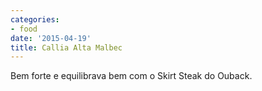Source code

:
 ```yaml
---
categories:
- food
date: '2015-04-19'
title: Callia Alta Malbec
---
```


Bem forte e equilibrava bem com o Skirt Steak do Ouback.
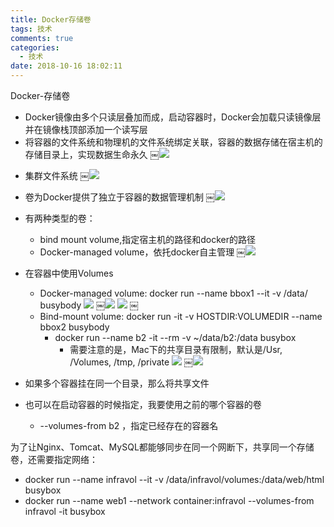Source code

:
 ```yaml
---
title: Docker存储卷
tags: 技术
comments: true
categories:
  - 技术
date: 2018-10-16 18:02:11
---
```


Docker-存储卷

- Docker镜像由多个只读层叠加而成，启动容器时，Docker会加载只读镜像层并在镜像栈顶部添加一个读写层
- 将容器的文件系统和物理机的文件系统绑定关联，容器的数据存储在宿主机的存储目录上，实现数据生命永久
￼![](https://ws2.sinaimg.cn/large/006tNbRwgy1fwa7zou50oj30qu0iqmz7.jpg)
<!--more-->

- 集群文件系统
￼![](https://ws1.sinaimg.cn/large/006tNbRwgy1fwa819mgtjj30uq0li76u.jpg)

- 卷为Docker提供了独立于容器的数据管理机制
￼![](https://ws4.sinaimg.cn/large/006tNbRwgy1fwa81fttovj30xw0f4mzl.jpg)

- 有两种类型的卷：
    - bind mount volume,指定宿主机的路径和docker的路径
    - Docker-managed volume，依托docker自主管理
￼![](https://ws4.sinaimg.cn/large/006tNbRwgy1fwa81kxnu2j30xa0ceac4.jpg)

- 在容器中使用Volumes
    - Docker-managed volume: docker run --name bbox1 --it -v /data/ busybody
![](https://ws2.sinaimg.cn/large/006tNbRwgy1fwa81uyysvj30tg098t9v.jpg)
￼![](https://ws3.sinaimg.cn/large/006tNbRwgy1fwa81ydvc0j30ok0om771.jpg)
![](https://ws4.sinaimg.cn/large/006tNbRwgy1fwa820f69qj31js0ggdic.jpg)
￼
    - Bind-mount volume: docker run -it -v HOSTDIR:VOLUMEDIR --name bbox2 busybody
        - docker run --name b2 -it --rm -v ~/data/b2:/data busybox
            - 需要注意的是，Mac下的共享目录有限制，默认是/Usr, /Volumes, /tmp, /private
![](https://ws1.sinaimg.cn/large/006tNbRwgy1fwa82dhu4xj30tk05w0tg.jpg)
￼![](https://ws2.sinaimg.cn/large/006tNbRwgy1fwa82ekarrj30ek056q3a.jpg)

- 如果多个容器挂在同一个目录，那么将共享文件
- 也可以在启动容器的时候指定，我要使用之前的哪个容器的卷
    -  --volumes-from b2 ，指定已经存在的容器名

为了让Nginx、Tomcat、MySQL都能够同步在同一个网断下，共享同一个存储卷，还需要指定网络：
- docker run --name infravol --it -v /data/infravol/volumes:/data/web/html busybox
- docker run --name web1 --network container:infravol --volumes-from infravol -it busybox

§ Exercise
Return exactly the lines from the one with "- Bind-mount volume: docker" through the last line of the entries above, both ends included. No pictures may appear in the copy.

§ Task response
    - Bind-mount volume: docker run -it -v HOSTDIR:VOLUMEDIR --name bbox2 busybody
        - docker run --name b2 -it --rm -v ~/data/b2:/data busybox
            - 需要注意的是，Mac下的共享目录有限制，默认是/Usr, /Volumes, /tmp, /private
![](https://ws1.sinaimg.cn/large/006tNbRwgy1fwa82dhu4xj30tk05w0tg.jpg)
![](https://ws2.sinaimg.cn/large/006tNbRwgy1fwa82ekarrj30ek056q3a.jpg)

- 如果多个容器挂在同一个目录，那么将共享文件
- 也可以在启动容器的时候指定，我要使用之前的哪个容器的卷
    -  --volumes-from b2 ，指定已经存在的容器名

为了让Nginx、Tomcat、MySQL都能够同步在同一个网断下，共享同一个存储卷，还需要指定网络：
- docker run --name infravol --it -v /data/infravol/volumes:/data/web/html busybox
- docker run --name web1 --network container:infravol --volumes-from infravol -it busybox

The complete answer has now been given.